Re: [PATCH v2] sched/core: Introduce SM_IDLE and an idle re-entry fast-path in __schedule()

From: K Prateek Nayak
Date: Wed Sep 04 2024 - 07:22:32 EST


Hello Vincent,

On 9/4/2024 12:54 PM, Vincent Guittot wrote:
On Fri, 9 Aug 2024 at 11:22, K Prateek Nayak <kprateek.nayak@xxxxxxx> wrote:

From: Peter Zijlstra <peterz@xxxxxxxxxxxxx>

Since commit b2a02fc43a1f ("smp: Optimize
send_call_function_single_ipi()") an idle CPU in TIF_POLLING_NRFLAG mode
can be pulled out of idle by setting TIF_NEED_RESCHED flag to service an
IPI without actually sending an interrupt.
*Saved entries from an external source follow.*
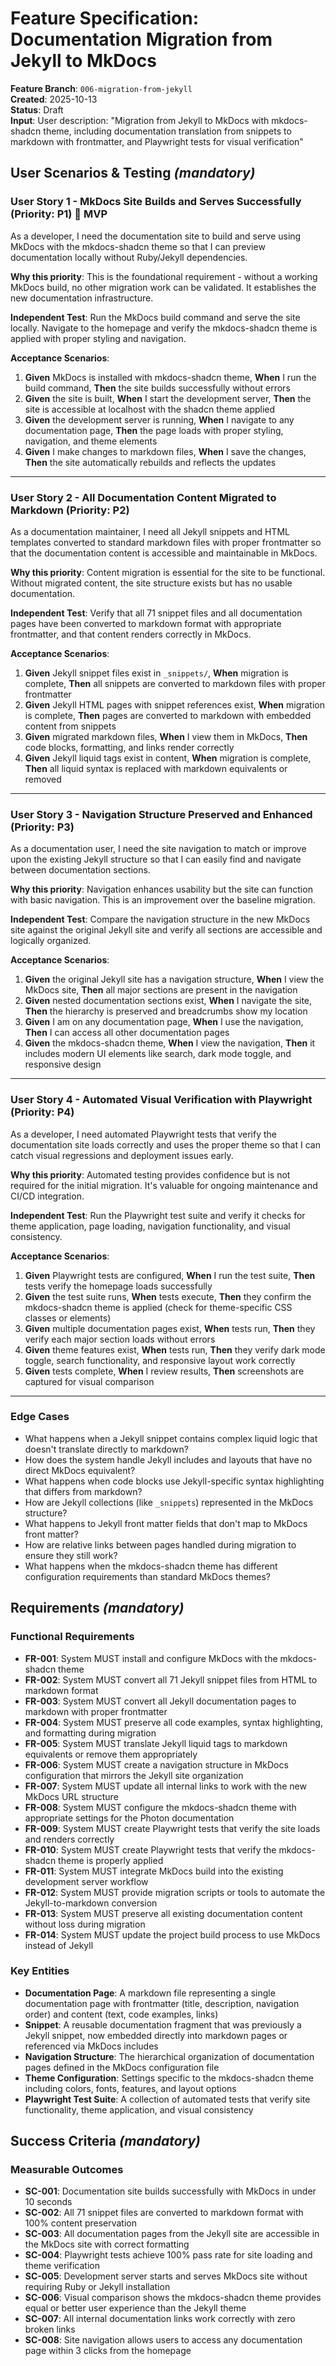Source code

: # Feature Specification: Documentation Migration from Jekyll to MkDocs

**Feature Branch**: `006-migration-from-jekyll`  
**Created**: 2025-10-13  
**Status**: Draft  
**Input**: User description: "Migration from Jekyll to MkDocs with mkdocs-shadcn theme, including documentation translation from snippets to markdown with frontmatter, and Playwright tests for visual verification"

## User Scenarios & Testing *(mandatory)*

### User Story 1 - MkDocs Site Builds and Serves Successfully (Priority: P1) 🎯 MVP

As a developer, I need the documentation site to build and serve using MkDocs with the mkdocs-shadcn theme so that I can preview documentation locally without Ruby/Jekyll dependencies.

**Why this priority**: This is the foundational requirement - without a working MkDocs build, no other migration work can be validated. It establishes the new documentation infrastructure.

**Independent Test**: Run the MkDocs build command and serve the site locally. Navigate to the homepage and verify the mkdocs-shadcn theme is applied with proper styling and navigation.

**Acceptance Scenarios**:

1. **Given** MkDocs is installed with mkdocs-shadcn theme, **When** I run the build command, **Then** the site builds successfully without errors
2. **Given** the site is built, **When** I start the development server, **Then** the site is accessible at localhost with the shadcn theme applied
3. **Given** the development server is running, **When** I navigate to any documentation page, **Then** the page loads with proper styling, navigation, and theme elements
4. **Given** I make changes to markdown files, **When** I save the changes, **Then** the site automatically rebuilds and reflects the updates

---

### User Story 2 - All Documentation Content Migrated to Markdown (Priority: P2)

As a documentation maintainer, I need all Jekyll snippets and HTML templates converted to standard markdown files with proper frontmatter so that the documentation content is accessible and maintainable in MkDocs.

**Why this priority**: Content migration is essential for the site to be functional. Without migrated content, the site structure exists but has no usable documentation.

**Independent Test**: Verify that all 71 snippet files and all documentation pages have been converted to markdown format with appropriate frontmatter, and that content renders correctly in MkDocs.

**Acceptance Scenarios**:

1. **Given** Jekyll snippet files exist in `_snippets/`, **When** migration is complete, **Then** all snippets are converted to markdown files with proper frontmatter
2. **Given** Jekyll HTML pages with snippet references exist, **When** migration is complete, **Then** pages are converted to markdown with embedded content from snippets
3. **Given** migrated markdown files, **When** I view them in MkDocs, **Then** code blocks, formatting, and links render correctly
4. **Given** Jekyll liquid tags exist in content, **When** migration is complete, **Then** all liquid syntax is replaced with markdown equivalents or removed

---

### User Story 3 - Navigation Structure Preserved and Enhanced (Priority: P3)

As a documentation user, I need the site navigation to match or improve upon the existing Jekyll structure so that I can easily find and navigate between documentation sections.

**Why this priority**: Navigation enhances usability but the site can function with basic navigation. This is an improvement over the baseline migration.

**Independent Test**: Compare the navigation structure in the new MkDocs site against the original Jekyll site and verify all sections are accessible and logically organized.

**Acceptance Scenarios**:

1. **Given** the original Jekyll site has a navigation structure, **When** I view the MkDocs site, **Then** all major sections are present in the navigation
2. **Given** nested documentation sections exist, **When** I navigate the site, **Then** the hierarchy is preserved and breadcrumbs show my location
3. **Given** I am on any documentation page, **When** I use the navigation, **Then** I can access all other documentation pages
4. **Given** the mkdocs-shadcn theme, **When** I view the navigation, **Then** it includes modern UI elements like search, dark mode toggle, and responsive design

---

### User Story 4 - Automated Visual Verification with Playwright (Priority: P4)

As a developer, I need automated Playwright tests that verify the documentation site loads correctly and uses the proper theme so that I can catch visual regressions and deployment issues early.

**Why this priority**: Automated testing provides confidence but is not required for the initial migration. It's valuable for ongoing maintenance and CI/CD integration.

**Independent Test**: Run the Playwright test suite and verify it checks for theme application, page loading, navigation functionality, and visual consistency.

**Acceptance Scenarios**:

1. **Given** Playwright tests are configured, **When** I run the test suite, **Then** tests verify the homepage loads successfully
2. **Given** the test suite runs, **When** tests execute, **Then** they confirm the mkdocs-shadcn theme is applied (check for theme-specific CSS classes or elements)
3. **Given** multiple documentation pages exist, **When** tests run, **Then** they verify each major section loads without errors
4. **Given** theme features exist, **When** tests run, **Then** they verify dark mode toggle, search functionality, and responsive layout work correctly
5. **Given** tests complete, **When** I review results, **Then** screenshots are captured for visual comparison

---

### Edge Cases

- What happens when a Jekyll snippet contains complex liquid logic that doesn't translate directly to markdown?
- How does the system handle Jekyll includes and layouts that have no direct MkDocs equivalent?
- What happens when code blocks use Jekyll-specific syntax highlighting that differs from markdown?
- How are Jekyll collections (like `_snippets`) represented in the MkDocs structure?
- What happens to Jekyll front matter fields that don't map to MkDocs front matter?
- How are relative links between pages handled during migration to ensure they still work?
- What happens when the mkdocs-shadcn theme has different configuration requirements than standard MkDocs themes?

## Requirements *(mandatory)*

### Functional Requirements

- **FR-001**: System MUST install and configure MkDocs with the mkdocs-shadcn theme
- **FR-002**: System MUST convert all 71 Jekyll snippet files from HTML to markdown format
- **FR-003**: System MUST convert all Jekyll documentation pages to markdown with proper frontmatter
- **FR-004**: System MUST preserve all code examples, syntax highlighting, and formatting during migration
- **FR-005**: System MUST translate Jekyll liquid tags to markdown equivalents or remove them appropriately
- **FR-006**: System MUST create a navigation structure in MkDocs configuration that mirrors the Jekyll site organization
- **FR-007**: System MUST update all internal links to work with the new MkDocs URL structure
- **FR-008**: System MUST configure the mkdocs-shadcn theme with appropriate settings for the Photon documentation
- **FR-009**: System MUST create Playwright tests that verify the site loads and renders correctly
- **FR-010**: System MUST create Playwright tests that verify the mkdocs-shadcn theme is properly applied
- **FR-011**: System MUST integrate MkDocs build into the existing development server workflow
- **FR-012**: System MUST provide migration scripts or tools to automate the Jekyll-to-markdown conversion
- **FR-013**: System MUST preserve all existing documentation content without loss during migration
- **FR-014**: System MUST update the project build process to use MkDocs instead of Jekyll

### Key Entities

- **Documentation Page**: A markdown file representing a single documentation page with frontmatter (title, description, navigation order) and content (text, code examples, links)
- **Snippet**: A reusable documentation fragment that was previously a Jekyll snippet, now embedded directly into markdown pages or referenced via MkDocs includes
- **Navigation Structure**: The hierarchical organization of documentation pages defined in the MkDocs configuration file
- **Theme Configuration**: Settings specific to the mkdocs-shadcn theme including colors, fonts, features, and layout options
- **Playwright Test Suite**: A collection of automated tests that verify site functionality, theme application, and visual consistency

## Success Criteria *(mandatory)*

### Measurable Outcomes

- **SC-001**: Documentation site builds successfully with MkDocs in under 10 seconds
- **SC-002**: All 71 snippet files are converted to markdown format with 100% content preservation
- **SC-003**: All documentation pages from the Jekyll site are accessible in the MkDocs site with correct formatting
- **SC-004**: Playwright tests achieve 100% pass rate for site loading and theme verification
- **SC-005**: Development server starts and serves MkDocs site without requiring Ruby or Jekyll installation
- **SC-006**: Visual comparison shows the mkdocs-shadcn theme provides equal or better user experience than the Jekyll theme
- **SC-007**: All internal documentation links work correctly with zero broken links
- **SC-008**: Site navigation allows users to access any documentation page within 3 clicks from the homepage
Even in cases where the IPI
handler does not queue a task on the idle CPU, do_idle() will call
__schedule() since need_resched() returns true in these cases.

Introduce and use SM_IDLE to identify call to __schedule() from
schedule_idle() and shorten the idle re-entry time by skipping
pick_next_task() when nr_running is 0 and the previous task is the idle
task.

With the SM_IDLE fast-path, the time taken to complete a fixed set of
IPIs using ipistorm improves noticeably. Following are the numbers
from a dual socket Intel Ice Lake Xeon server (2 x 32C/64T) and
3rd Generation AMD EPYC system (2 x 64C/128T) (boost on, C2 disabled)
running ipistorm between CPU8 and CPU16:

cmdline: insmod ipistorm.ko numipi=100000 single=1 offset=8 cpulist=8 wait=1

==================================================================
Test : ipistorm (modified)
Units : Normalized runtime
Interpretation: Lower is better
Statistic : AMean
======================= Intel Ice Lake Xeon ======================
kernel: time [pct imp]
tip:sched/core 1.00 [baseline]
tip:sched/core + SM_IDLE 0.80 [20.51%]
==================== 3rd Generation AMD EPYC =====================
kernel: time [pct imp]
tip:sched/core 1.00 [baseline]
tip:sched/core + SM_IDLE 0.90 [10.17%]
==================================================================


[ kprateek: Commit message, SM_RTLOCK_WAIT fix ]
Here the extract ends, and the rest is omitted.